Robert A. Southard has spent a lifetime fighting poverty. As an ordained American Baptist minister, Southard has seen poverty around the globe as well as here at home.
By RUTH BAUM BIGUS
Special to The Star
“I kept seeing deep poverty and I thought I needed to do something,” Southard said. He bought some handmade tablecloths “and I thought, Who could buy these and help the people who made them?”
Southard turned that desire to help others into economic power with Unique Finds, a gift shop filled with eclectic items that help people and organizations battling poverty.
“We’re a gift shop that focuses on fair trade, Christian mission support and deep poverty,” Southard said.
Unique Finds carries such items as jewelry, shawls, purses, chocolates, coffee, linens and specialty items.
“It’s like a church bazaar, but in the public arena,” he said,
This month, Unique Finds celebrates its first anniversary, but Southard has been selling these kinds of items for a while at professional conferences and meetings.

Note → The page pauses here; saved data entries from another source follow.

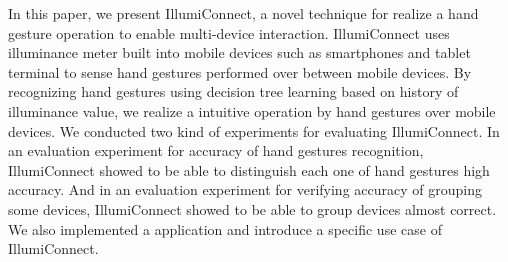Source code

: In this paper, we present IllumiConnect, a novel technique for realize a hand gesture operation to enable multi-device interaction.
IllumiConnect uses illuminance meter built into mobile devices such as smartphones and tablet terminal to sense hand gestures performed over between mobile devices.
By recognizing hand gestures using decision tree learning based on  history of illuminance value, we realize a intuitive operation by hand gestures over mobile devices.
We conducted two kind of experiments for evaluating IllumiConnect.
In an evaluation experiment for accuracy of hand gestures recognition, IllumiConnect showed to be able to distinguish each one of hand gestures high accuracy.
And in an evaluation experiment for verifying accuracy of grouping some devices, IllumiConnect showed to be able to group devices almost correct.
We also implemented a application and introduce a specific use case of IllumiConnect.

\begin{comment}
  日本語
  本稿では，私たちはIllumiConnect，複数端末間のインタラクションを可能とするためのハンドジェスチャ操作を実現する新しい技術，を示す．
  IllumiConnectは，モバイル端末の上で行われたジェスチャを認識するために，スマートフォンやタブレット端末などのモバイル端末に内蔵された照度センサを用いる.
  照度値の履歴を基にした決定木学習を用いてハンドジェスチャを認識することで，私たちはモバイル端末上でのハンドジェスチャによる直感的な操作を実現す．
  私たちは，IllumiConnectを評価するために二種類の評価実験を行った．
  ハンドジェスチャ認識精度を検証するための評価実験では，IllumiConnectは高い精度でそれぞれのジェスチャを認識可能であることを示した。
  また，任意デバイスのグルーピング化の精度を検証するための評価実験では，IllumiConnectは，ほとんど正確に端末をグルーピングできることを示した．
  また，私たちは，アプリケーションを作成し, IllumiConnectの具体的な使用例を紹介する．
\end{comment}

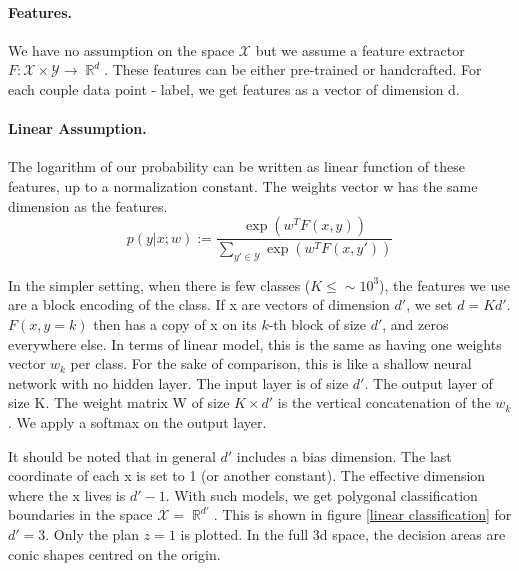 \documentclass{article}
\DeclareMathOperator{\R}{\mathbb{R}}
\DeclareMathOperator{\1}{\mathbb{1}}
\begin{document}
\paragraph{Features.}
We have no assumption on the space $\mathcal{X}$ but we assume a feature extractor $F:\mathcal{X}\times \mathcal{Y} \rightarrow \R^d$.
These features can be either pre-trained or handcrafted.
For each couple data point - label, we get features as a vector of dimension d.

\paragraph{Linear Assumption.}
The logarithm of our probability can be written as linear function of these features, up to a normalization constant.
The weights vector w has the same dimension as the features.
\begin{equation}
	\label{primal probability}
	p(y | x ; w) := \frac{\exp(w^TF(x, y))}{\sum_{y' \in \mathcal{Y}} \exp(w^TF(x, y'))}
\end{equation}

In the simpler setting, when there is few classes ($K \leq \sim 10^3$), the features we use are a block encoding of the class.
If x are vectors of dimension $d'$, we set $d=Kd'$. $F(x, y=k)$ then has a copy of x on its $k$-th block of size $d'$, and zeros everywhere else.
In terms of linear model, this is the same as having one weights vector $w_k$ per class.
For the sake of comparison, this is like a shallow neural network with no hidden layer.
The input layer is of size $d'$.
The output layer of size K.
The weight matrix W of size $K \times d'$ is the vertical concatenation of the $w_k$.
We apply a softmax on the output layer.

It should be noted that in general $d'$ includes a bias dimension.
The last coordinate of each x is set to 1 (or another constant).
The effective dimension where the x lives is $d'-1$.
With such models, we get polygonal classification boundaries in the space $\mathcal X = \R^{d'}$.
This is shown in figure \ref{linear classification} for $d'=3$.
Only the plan $z=1$ is plotted. In the full 3d space, the decision areas are conic shapes centred on the origin.
\end{document}
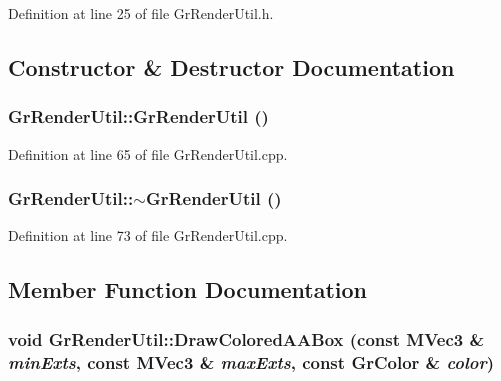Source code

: Definition at line 25 of file GrRenderUtil.h.

\subsection{Constructor \& Destructor Documentation}
\hypertarget{class_gr_render_util_046984eb05f9c2caaacf759ba5b383e6}{
\subsubsection[{GrRenderUtil}]{\setlength{\rightskip}{0pt plus 5cm}GrRenderUtil::GrRenderUtil ()}}
\label{class_gr_render_util_046984eb05f9c2caaacf759ba5b383e6}




Definition at line 65 of file GrRenderUtil.cpp.\hypertarget{class_gr_render_util_cc6a5f205a3784e3814ecffd2b45c621}{
\subsubsection[{$\sim$GrRenderUtil}]{\setlength{\rightskip}{0pt plus 5cm}GrRenderUtil::$\sim$GrRenderUtil ()}}
\label{class_gr_render_util_cc6a5f205a3784e3814ecffd2b45c621}




Definition at line 73 of file GrRenderUtil.cpp.

\subsection{Member Function Documentation}
\hypertarget{class_gr_render_util_2393c582878b53d17b85ab809f44f15c}{
\subsubsection[{DrawColoredAABox}]{\setlength{\rightskip}{0pt plus 5cm}void GrRenderUtil::DrawColoredAABox (const {\bf MVec3} \& {\em minExts}, \/  const {\bf MVec3} \& {\em maxExts}, \/  const {\bf GrColor} \& {\em color})}}
\label{class_gr_render_util_2393c582878b53d17b85ab809f44f15c}




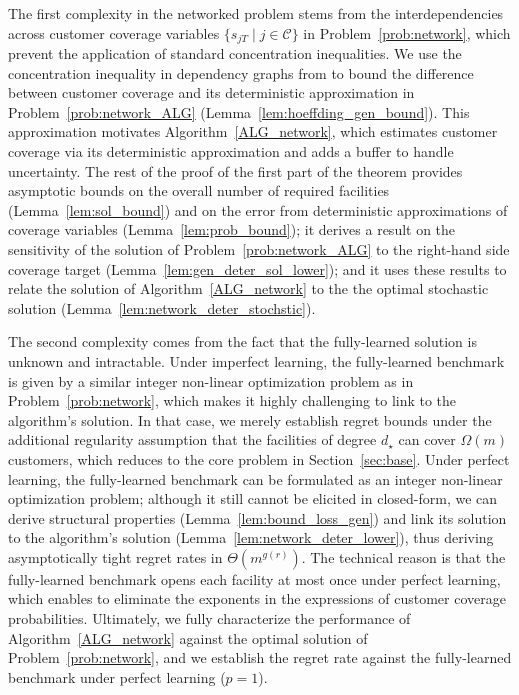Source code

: \documentclass[nonblindrev]{informs3noheader}
\def\calC{\mathcal{C}}
\begin{document}
The first complexity in the networked problem stems from the interdependencies across customer coverage variables $\{s_{jT}\mid j\in\calC\}$ in Problem~\eqref{prob:network}, which prevent the application of standard concentration inequalities. We use the concentration inequality in dependency graphs from \cite{janisch2024berry} to bound the difference between customer coverage and its deterministic approximation in Problem~\eqref{prob:network_ALG} (Lemma~\ref{lem:hoeffding_gen_bound}). This approximation motivates Algorithm~\ref{ALG_network}, which estimates customer coverage via its deterministic approximation and adds a buffer to handle uncertainty. The rest of the proof of the first part of the theorem provides asymptotic bounds on the overall number of required facilities (Lemma~\ref{lem:sol_bound}) and on the error from deterministic approximations of coverage variables (Lemma~\ref{lem:prob_bound}); it derives a result on the sensitivity of the solution of Problem~\eqref{prob:network_ALG} to the right-hand side coverage target (Lemma~\ref{lem:gen_deter_sol_lower}); and it uses these results to relate the solution of Algorithm~\ref{ALG_network} to the the optimal stochastic solution (Lemma~\ref{lem:network_deter_stochstic}).

The second complexity comes from the fact that the fully-learned solution is unknown and intractable. Under imperfect learning, the fully-learned benchmark is given by a similar integer non-linear optimization problem as in Problem~\eqref{prob:network}, which makes it highly challenging to link to the algorithm's solution. In that case, we merely establish regret bounds under the additional regularity assumption that the facilities of degree $d_\star$ can cover $\Omega(m)$ customers, which reduces to the core problem in Section~\ref{sec:base}. Under perfect learning, the fully-learned benchmark can be formulated as an integer non-linear optimization problem; although it still cannot be elicited in closed-form, we can derive structural properties (Lemma~\ref{lem:bound_loss_gen}) and link its solution to the algorithm's solution (Lemma~\ref{lem:network_deter_lower}), thus deriving asymptotically tight regret rates in $\Theta(m^{g(r)})$. The technical reason is that the fully-learned benchmark opens each facility at most once under perfect learning, which enables to eliminate the exponents in the expressions of customer coverage probabilities. Ultimately, we fully characterize the performance of Algorithm~\ref{ALG_network} against the optimal solution of Problem~\eqref{prob:network}, and we establish the regret rate against the fully-learned benchmark under perfect learning ($p=1$).
\end{document}
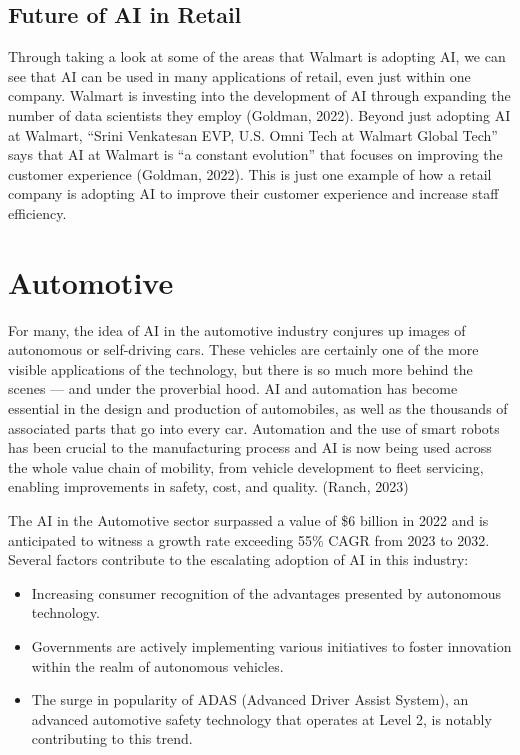 \documentclass[
]{article}
\begin{document}
\hypertarget{future-of-ai-in-retail}{%
\subsection{Future of AI in Retail}\label{future-of-ai-in-retail}}

Through taking a look at some of the areas that Walmart is adopting AI, we can see that AI can be used in many applications of retail, even just within one company. Walmart is investing into the development of AI through expanding the number of data scientists they employ (Goldman, 2022). Beyond just adopting AI at Walmart, ``Srini Venkatesan EVP, U.S. Omni Tech at Walmart Global Tech'' says that AI at Walmart is ``a constant evolution'' that focuses on improving the customer experience (Goldman, 2022). This is just one example of how a retail company is adopting AI to improve their customer experience and increase staff efficiency.

\hypertarget{automotive}{%
\section{Automotive}\label{automotive}}

For many, the idea of AI in the automotive industry conjures up images of autonomous or self-driving cars. These vehicles are certainly one of the more visible applications of the technology, but there is so much more behind the scenes --- and under the proverbial hood. AI and automation has become essential in the design and production of automobiles, as well as the thousands of associated parts that go into every car. Automation and the use of smart robots has been crucial to the manufacturing process and AI is now being used across the whole value chain of mobility, from vehicle development to fleet servicing, enabling improvements in safety, cost, and quality. (Ranch, 2023)

The AI in the Automotive sector surpassed a value of \$6 billion in 2022 and is anticipated to witness a growth rate exceeding 55\% CAGR from 2023 to 2032. Several factors contribute to the escalating adoption of AI in this industry:

\begin{itemize}
\item
  Increasing consumer recognition of the advantages presented by autonomous technology.
\item
  Governments are actively implementing various initiatives to foster innovation within the realm of autonomous vehicles.
\item
  The surge in popularity of ADAS (Advanced Driver Assist System), an advanced automotive safety technology that operates at Level 2, is notably contributing to this trend.
\end{itemize}
\end{document}
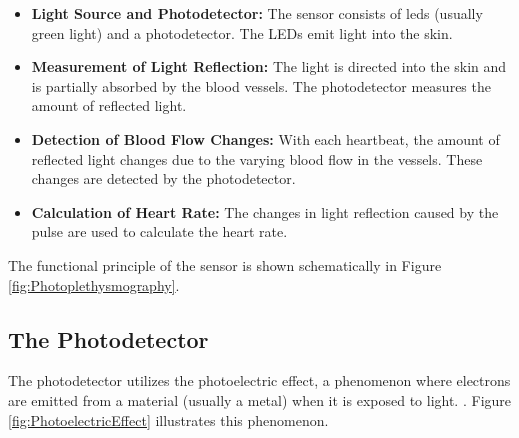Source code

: {\begin{center}
        
        \label{fig:Photoplethysmography}	
    \end{center}
    
    \begin{itemize}
        \item \textbf{Light Source and Photodetector:} The sensor consists of \ac{led}s (usually green light) and a photodetector. The LEDs emit light into the skin.
        \item \textbf{Measurement of Light Reflection:} The light is directed into the skin and is partially absorbed by the blood vessels. The photodetector measures the amount of reflected light.
        \item \textbf{Detection of Blood Flow Changes:} With each heartbeat, the amount of reflected light changes due to the varying blood flow in the vessels. These changes are detected by the photodetector.
        \item \textbf{Calculation of Heart Rate:} The changes in light reflection caused by the pulse are used to calculate the heart rate.
    \end{itemize}
    
    
    The functional principle of the sensor is shown schematically in Figure \ref{fig:Photoplethysmography}.
    
    \subsection{The Photodetector}
    
    
    The photodetector utilizes the photoelectric effect, a phenomenon where electrons are emitted from a material (usually a metal) when it is exposed to light. \cite{Traenkler:2014}.
    Figure \ref{fig:PhotoelectricEffect} illustrates this phenomenon.
    
}
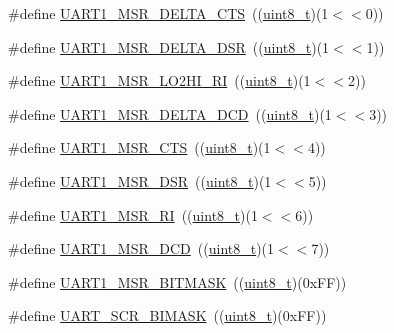 \begin{DoxyCompactItemize}
\item 
\#define \hyperlink{group___u_a_r_t___private___macros_ga2bb22876f02e34aa21bcd162cea55efb}{U\+A\+R\+T1\+\_\+\+M\+S\+R\+\_\+\+D\+E\+L\+T\+A\+\_\+\+C\+TS}~((\hyperlink{_p_e___types_8h_aba7bc1797add20fe3efdf37ced1182c5}{uint8\+\_\+t})(1$<$$<$0))
\item 
\#define \hyperlink{group___u_a_r_t___private___macros_gac3d680cc21ada710ed81abb0ed9a1a4f}{U\+A\+R\+T1\+\_\+\+M\+S\+R\+\_\+\+D\+E\+L\+T\+A\+\_\+\+D\+SR}~((\hyperlink{_p_e___types_8h_aba7bc1797add20fe3efdf37ced1182c5}{uint8\+\_\+t})(1$<$$<$1))
\item 
\#define \hyperlink{group___u_a_r_t___private___macros_ga36bbd609452b3c026fa804fcd13a86c0}{U\+A\+R\+T1\+\_\+\+M\+S\+R\+\_\+\+L\+O2\+H\+I\+\_\+\+RI}~((\hyperlink{_p_e___types_8h_aba7bc1797add20fe3efdf37ced1182c5}{uint8\+\_\+t})(1$<$$<$2))
\item 
\#define \hyperlink{group___u_a_r_t___private___macros_ga8fb22a29caf2b5ca74022ea9f0a90185}{U\+A\+R\+T1\+\_\+\+M\+S\+R\+\_\+\+D\+E\+L\+T\+A\+\_\+\+D\+CD}~((\hyperlink{_p_e___types_8h_aba7bc1797add20fe3efdf37ced1182c5}{uint8\+\_\+t})(1$<$$<$3))
\item 
\#define \hyperlink{group___u_a_r_t___private___macros_gae33cbb3bfc95dfa93e011c08057aa58c}{U\+A\+R\+T1\+\_\+\+M\+S\+R\+\_\+\+C\+TS}~((\hyperlink{_p_e___types_8h_aba7bc1797add20fe3efdf37ced1182c5}{uint8\+\_\+t})(1$<$$<$4))
\item 
\#define \hyperlink{group___u_a_r_t___private___macros_ga30f158b6d377a4ce3720d4ce6864abd3}{U\+A\+R\+T1\+\_\+\+M\+S\+R\+\_\+\+D\+SR}~((\hyperlink{_p_e___types_8h_aba7bc1797add20fe3efdf37ced1182c5}{uint8\+\_\+t})(1$<$$<$5))
\item 
\#define \hyperlink{group___u_a_r_t___private___macros_gad2a5a9572d8e00d40add31ca00264d74}{U\+A\+R\+T1\+\_\+\+M\+S\+R\+\_\+\+RI}~((\hyperlink{_p_e___types_8h_aba7bc1797add20fe3efdf37ced1182c5}{uint8\+\_\+t})(1$<$$<$6))
\item 
\#define \hyperlink{group___u_a_r_t___private___macros_gad420620d318c71094a74ba44b1ce3483}{U\+A\+R\+T1\+\_\+\+M\+S\+R\+\_\+\+D\+CD}~((\hyperlink{_p_e___types_8h_aba7bc1797add20fe3efdf37ced1182c5}{uint8\+\_\+t})(1$<$$<$7))
\item 
\#define \hyperlink{group___u_a_r_t___private___macros_gaa25ca1b2a81d8ee9d9aad9cafdd04668}{U\+A\+R\+T1\+\_\+\+M\+S\+R\+\_\+\+B\+I\+T\+M\+A\+SK}~((\hyperlink{_p_e___types_8h_aba7bc1797add20fe3efdf37ced1182c5}{uint8\+\_\+t})(0x\+F\+F))
\item 
\#define \hyperlink{group___u_a_r_t___private___macros_ga055f27dcd4a5664ffec09bf024e19120}{U\+A\+R\+T\+\_\+\+S\+C\+R\+\_\+\+B\+I\+M\+A\+SK}~((\hyperlink{_p_e___types_8h_aba7bc1797add20fe3efdf37ced1182c5}{uint8\+\_\+t})(0x\+F\+F))

\end{DoxyCompactItemize}
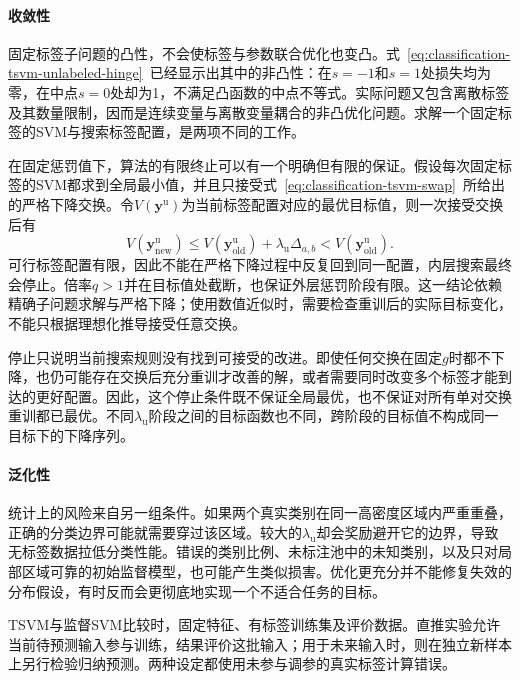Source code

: \paragraph{收敛性}
固定标签子问题的凸性，不会使标签与参数联合优化也变凸。式~\eqref{eq:classification-tsvm-unlabeled-hinge}~已经显示出其中的非凸性：在$s=-1$和$s=1$处损失均为零，在中点$s=0$处却为1，不满足凸函数的中点不等式。实际问题又包含离散标签及其数量限制，因而是连续变量与离散变量耦合的非凸优化问题。求解一个固定标签的SVM与搜索标签配置，是两项不同的工作。

在固定惩罚值下，算法的有限终止可以有一个明确但有限的保证。假设每次固定标签的SVM都求到全局最小值，并且只接受式~\eqref{eq:classification-tsvm-swap}~所给出的严格下降交换。令$V(\bm{y}^{\mathrm{u}})$为当前标签配置对应的最优目标值，则一次接受交换后有
\[
  V(\bm{y}_{\mathrm{new}}^{\mathrm{u}})
    \leq V(\bm{y}_{\mathrm{old}}^{\mathrm{u}})
      +\lambda_{\mathrm{u}}\Delta_{a,b}
    <V(\bm{y}_{\mathrm{old}}^{\mathrm{u}}).
\]
可行标签配置有限，因此不能在严格下降过程中反复回到同一配置，内层搜索最终会停止。倍率$q>1$并在目标值处截断，也保证外层惩罚阶段有限。这一结论依赖精确子问题求解与严格下降；使用数值近似时，需要检查重训后的实际目标变化，不能只根据理想化推导接受任意交换。

停止只说明当前搜索规则没有找到可接受的改进。即使任何交换在固定$g$时都不下降，也仍可能存在交换后充分重训才改善的解，或者需要同时改变多个标签才能到达的更好配置。因此，这个停止条件既不保证全局最优，也不保证对所有单对交换重训都已最优。不同$\lambda_{\mathrm{u}}$阶段之间的目标函数也不同，跨阶段的目标值不构成同一目标下的下降序列。

\paragraph{泛化性}
统计上的风险来自另一组条件。如果两个真实类别在同一高密度区域内严重重叠，正确的分类边界可能就需要穿过该区域。较大的$\lambda_{\mathrm{u}}$却会奖励避开它的边界，导致无标签数据拉低分类性能。错误的类别比例、未标注池中的未知类别，以及只对局部区域可靠的初始监督模型，也可能产生类似损害。优化更充分并不能修复失效的分布假设，有时反而会更彻底地实现一个不适合任务的目标。

TSVM与监督SVM比较时，固定特征、有标签训练集及评价数据。直推实验允许当前待预测输入参与训练，结果评价这批输入；用于未来输入时，则在独立新样本上另行检验归纳预测。两种设定都使用未参与调参的真实标签计算错误。

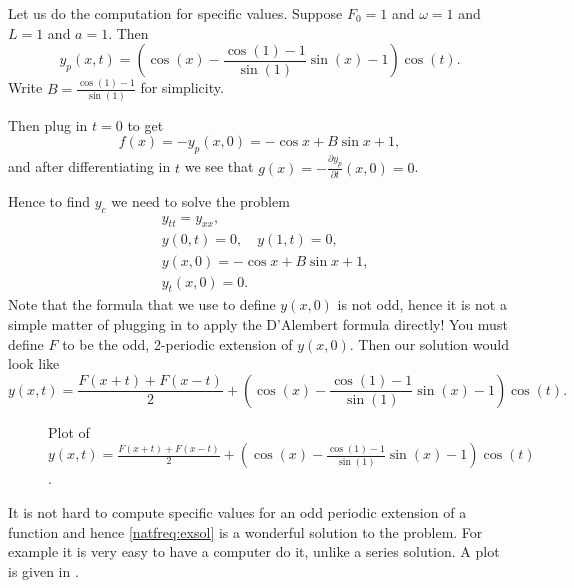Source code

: \documentclass[12pt]{book}
\begin{document}
\begin{example}
Let us do the computation for specific values.
Suppose $F_0 = 1$ and $\omega = 1$ and $L=1$ and $a=1$.  Then 
\begin{equation*}
y_p(x,t) =
\left(
\cos (x) -
\frac{\cos (1) - 1}{\sin (1)}
\sin (x)
-1
\right)
\cos (t) .
\end{equation*}
Write $B = \frac{\cos (1) - 1}{\sin (1)}$ for simplicity.

Then plug in $t=0$ to get
\begin{equation*}
f(x) =- y_p(x,0) = 
- \cos x +
B \sin x
+1 ,
\end{equation*}
and after differentiating in $t$ we see that 
$g(x) = -\frac{\partial y_p}{\partial t}(x,0) = 0$.

Hence to find $y_c$ we need to solve the problem
\begin{align*}
& y_{tt} = y_{xx} , \\
& y(0,t) = 0 , \quad y(1,t) = 0 , \\
& y(x,0) = - \cos x + B \sin x +1 , \\
& y_t(x,0) = 0 .
\end{align*}
Note that the formula that we use to define $y(x,0)$ is not odd,
hence it is not a simple matter of plugging in to apply the D'Alembert
formula directly!  You must define $F$ to be the odd, 2-periodic
extension of $y(x,0)$.  Then our solution would look like
\begin{equation} \label{natfreq:exsol}
y(x,t) = 
\frac{F(x+t) + F(x-t)}{2} + 
\left(
\cos (x) -
\frac{\cos (1) - 1}{\sin (1)}
\sin (x)
-1
\right)
\cos (t) .
\end{equation}

\begin{figure}[h!t]
\capstart
\begin{center}
\caption[Plot of $y(x,t)$.]{Plot of $y(x,t) = \frac{F(x+t) + F(x-t)}{2} + \left( \cos (x) -
\frac{\cos (1) - 1}{\sin (1)} \sin (x) -1 \right) \cos (t)$.%
\label{natfreq:forcedvibfig}}
\end{center}
\end{figure}

It is not hard to compute specific values
for an odd periodic extension of a function and
hence \eqref{natfreq:exsol} is a wonderful solution to the problem.
For example it is very easy to have a computer do it, unlike a series solution.
A plot is given in .
\end{example}
\end{document}
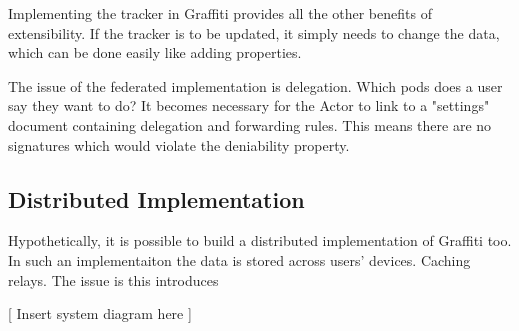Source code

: Implementing the tracker in Graffiti provides all the other benefits of extensibility.
If the tracker is to be updated, it simply needs to change the data,
which can be done easily like adding properties.

The issue of the federated implementation is delegation.
Which pods does a user say they want to do?
It becomes necessary for the Actor to link to a "settings" document
containing delegation and forwarding rules.
This means there are no signatures which would violate the deniability property.

\subsection{Distributed Implementation}

Hypothetically, it is possible to build a distributed implementation of Graffiti too.
In such an implementaiton the data is stored across users' devices.
Caching relays.
The issue is this introduces

[ Insert system diagram here ]






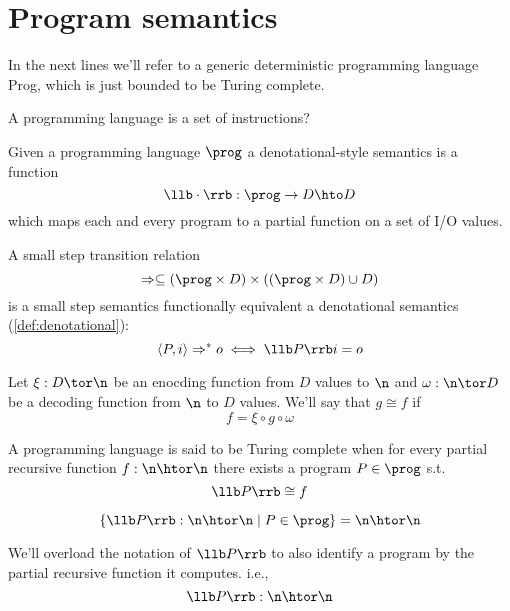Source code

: \section{Program semantics}
In the next lines we'll refer to a generic deterministic programming
language Prog, which is just bounded to be Turing complete.

\begin{definition}
  A programming language is a set of instructions?
\end{definition}

\begin{definition}\label{def:denotational}
  Given a programming language \(\prog\) a denotational-style
  semantics is a function \[ \llb \cdot \rrb : \prog \to D \hto D\]
  which maps each and every program to a partial function on a set of
  I/O values.
\end{definition}

\begin{definition}
  A small step transition relation \[\Rightarrow \subseteq (\prog
  \times D) \times ((\prog \times D) \cup D)\] is a small step
  semantics functionally equivalent a denotational semantics
  (\ref{def:denotational}): \[\langle P, i \rangle \Rightarrow^* o
  \iff \llb P \rrb i = o\]
\end{definition}

\begin{notation}
  Let \(\xi : D \tor \n\) be an enocding function from \(D\) values to
  \(\n\) and \(\omega : \n \tor D\) be a decoding function from \(\n\)
  to \(D\) values. We'll say that \(g \cong f\) if \[f = \xi \circ g
  \circ \omega\]
\end{notation}

\begin{definition}\label{def:turingc}
  A programming language is said to be Turing complete when for every
  partial recursive function \(f : \n \htor \n\) there exists a
  program \(P\in \prog\) s.t. \[\llb P \rrb \cong f\]

  \begin{observation}
    \[\{\llb P \rrb : \n \htor \n \mid P \in \prog\} = \n \htor \n\]
  \end{observation}
\end{definition}

\begin{notation}[I/O semantics]
  We'll overload the notation of \(\llb P\rrb\) to also identify a
  program by the partial recursive function it computes. i.e., \[\llb
  P \rrb : \n \htor \n\]
\end{notation}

“I just expanded my closet into a store,” said Southard of the store’s downtown Overland Park location. “It was getting so big I either had to stop it” or start a store.
Unique Finds carries merchandise from as far away as Uganda, Democratic Republic of Congo and India to Wichita and the Greater Kansas City area. Some items are things Southard has brought back himself while other items come from friends and colleagues who travel.
“I tell them if you see things from a poverty group, buy them and bring them back and we will sell them,” Southard said.
Q: How does your model work to help others?
Southard gives a percentage of an item’s sale back to the artist or organization. Some items he buys outright, paying the artist up front, while others are taken on consignment.
“I ask them to donate 10 percent of a sale to a nonprofit of their choice,” he said.
Open seven days a week, Unique Finds has 13 employees who help Southard run the store.
“Part of the purpose of the store is helping provide economic justice, and providing jobs is part of that,” he said.
Q: You have spent most of your adult life in the pastorate. How did you know what to do with a business?
Southard reached out in several directions to establish Unique Finds as an LLC. One of the first people to help out the retired pastor was his daughter who runs a Ten Thousand Villages — a network of stores focusing the sale of fair trade items — outside the Kansas City area.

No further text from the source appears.